-- DATA SUPPLIED follows --
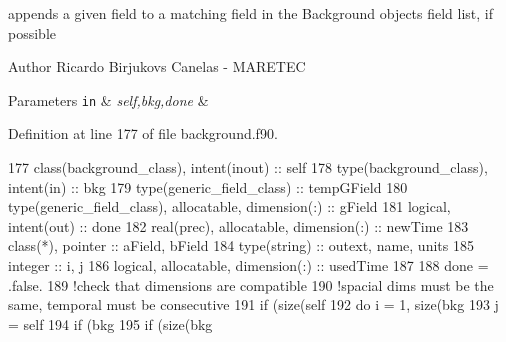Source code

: appends a given field to a matching field in the Background object\textquotesingle{}s field list, if possible 

\begin{DoxyAuthor}{Author}
Ricardo Birjukovs Canelas -\/ M\+A\+R\+E\+T\+EC 
\end{DoxyAuthor}

\begin{DoxyParams}[1]{Parameters}
\mbox{\tt in}  & {\em self,bkg,done} & \\
\hline
\end{DoxyParams}


Definition at line 177 of file background.\+f90.


\begin{DoxyCode}
177     \textcolor{keywordtype}{class}(background\_class), \textcolor{keywordtype}{intent(inout)} :: self
178     \textcolor{keywordtype}{type}(background\_class), \textcolor{keywordtype}{intent(in)} :: bkg
179     \textcolor{keywordtype}{type}(generic\_field\_class) :: tempGField
180     \textcolor{keywordtype}{type}(generic\_field\_class), \textcolor{keywordtype}{allocatable}, \textcolor{keywordtype}{dimension(:)} :: gField
181     \textcolor{keywordtype}{logical}, \textcolor{keywordtype}{intent(out)} :: done
182     \textcolor{keywordtype}{real(prec)}, \textcolor{keywordtype}{allocatable}, \textcolor{keywordtype}{dimension(:)} :: newTime
183     \textcolor{keywordtype}{class}(*), \textcolor{keywordtype}{pointer} :: aField, bField
184     \textcolor{keywordtype}{type}(string) :: outext, name, units
185     \textcolor{keywordtype}{integer} :: i, j
186     \textcolor{keywordtype}{logical}, \textcolor{keywordtype}{allocatable}, \textcolor{keywordtype}{dimension(:)} :: usedTime
187 
188     done = .false.
189     \textcolor{comment}{!check that dimensions are compatible}
190     \textcolor{comment}{!spacial dims must be the same, temporal must be consecutive}
191     \textcolor{keywordflow}{if} (\textcolor{keyword}{size}(self%
192         \textcolor{keywordflow}{do} i = 1, \textcolor{keyword}{size}(bkg%
193             j = self%
194             \textcolor{keywordflow}{if} (bkg%
195                 \textcolor{keywordflow}{if} (\textcolor{keyword}{size}(bkg%

\end{DoxyCode}
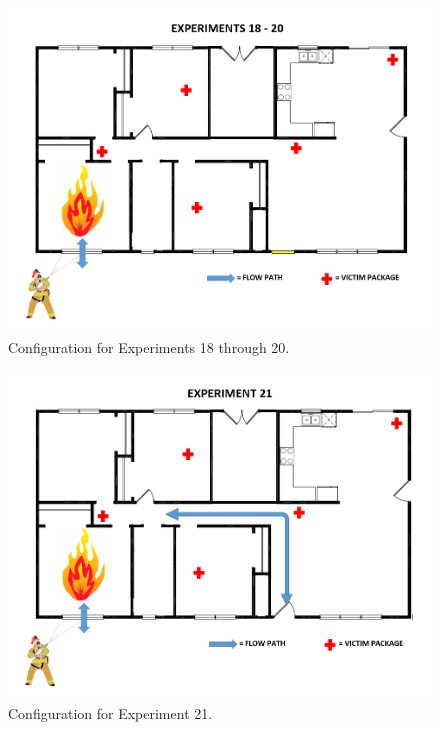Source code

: \documentclass[12pt,oneside]{book}
\begin{document}
\begin{figure}[H]
	\centering
	\includegraphics[width=5in]{Figures/General/Exps18through20.png}
	\caption{Configuration for Experiments 18 through 20.}
	\label{fig:ExpConfig18to20}
\end{figure}

\begin{figure}[H]
	\centering
	\includegraphics[width=5in]{Figures/General/Exp21.png}
	\caption{Configuration for Experiment 21.}
	\label{fig:ExpConfig21}
\end{figure}
\end{document}
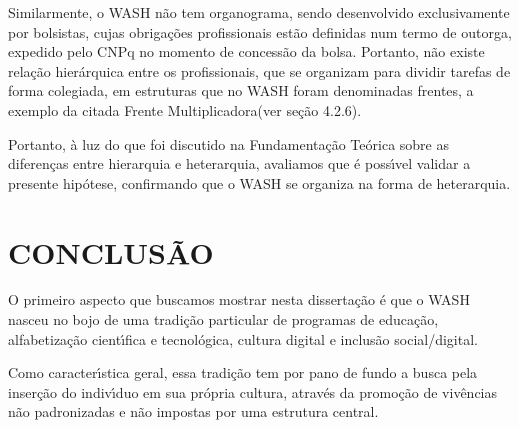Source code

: \documentclass[
12pt,		%
openright,	%
twoside,  %
a4paper,			%
chapter=TITLE,		%
english,			%
french,				%
spanish,			%
brazil				%
]{USPSC-classe/USPSC}
\begin{document}
Similarmente, o WASH n\~ao tem organograma, sendo desenvolvido exclusivamente por bolsistas, cujas obriga\c{c}\~oes profissionais est\~ao definidas num termo de outorga, expedido pelo CNPq no momento de concess\~ao da bolsa. Portanto, n\~ao existe rela\c{c}\~ao hier\'arquica entre os profissionais, que se organizam para dividir tarefas de forma colegiada, em estruturas que no WASH foram denominadas \textquotedbl frentes\textquotedbl , a exemplo da citada \textquotedbl Frente Multiplicadora\textquotedbl  (ver se\c{c}\~ao 4.2.6).

















Portanto, \`a luz do que foi discutido na Fundamenta\c{c}\~ao Te\'orica sobre as diferen\c{c}as entre hierarquia e heterarquia, avaliamos que \'e poss\'{\i}vel validar a presente hip\'otese, confirmando que o WASH se organiza na forma de heterarquia.

















\chapter[CONCLUS\~AO]{CONCLUS\~AO}\label{CONCLUS\~AO}
O primeiro aspecto que buscamos mostrar nesta disserta\c{c}\~ao \'e que o WASH nasceu no bojo de uma tradi\c{c}\~ao particular de programas de educa\c{c}\~ao, alfabetiza\c{c}\~ao cient\'{\i}fica e tecnol\'ogica, cultura digital e inclus\~ao social/digital.

















Como caracter\'{\i}stica geral, essa tradi\c{c}\~ao tem por pano de fundo a busca pela inser\c{c}\~ao do indiv\'{\i}duo em sua pr\'opria cultura, atrav\'es da promo\c{c}\~ao de viv\^encias n\~ao padronizadas e n\~ao impostas por uma estrutura central.
\end{document}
-- DATA SUPPLIED concluded --
| TASK STATEMENT |
Report each line in the entries where the string "keywordflow" occurs.

| EXERCISE ANSWER |
191     \textcolor{keywordflow}{if} (\textcolor{keyword}{size}(self%
192         \textcolor{keywordflow}{do} i = 1, \textcolor{keyword}{size}(bkg%
194             \textcolor{keywordflow}{if} (bkg%
195                 \textcolor{keywordflow}{if} (\textcolor{keyword}{size}(bkg%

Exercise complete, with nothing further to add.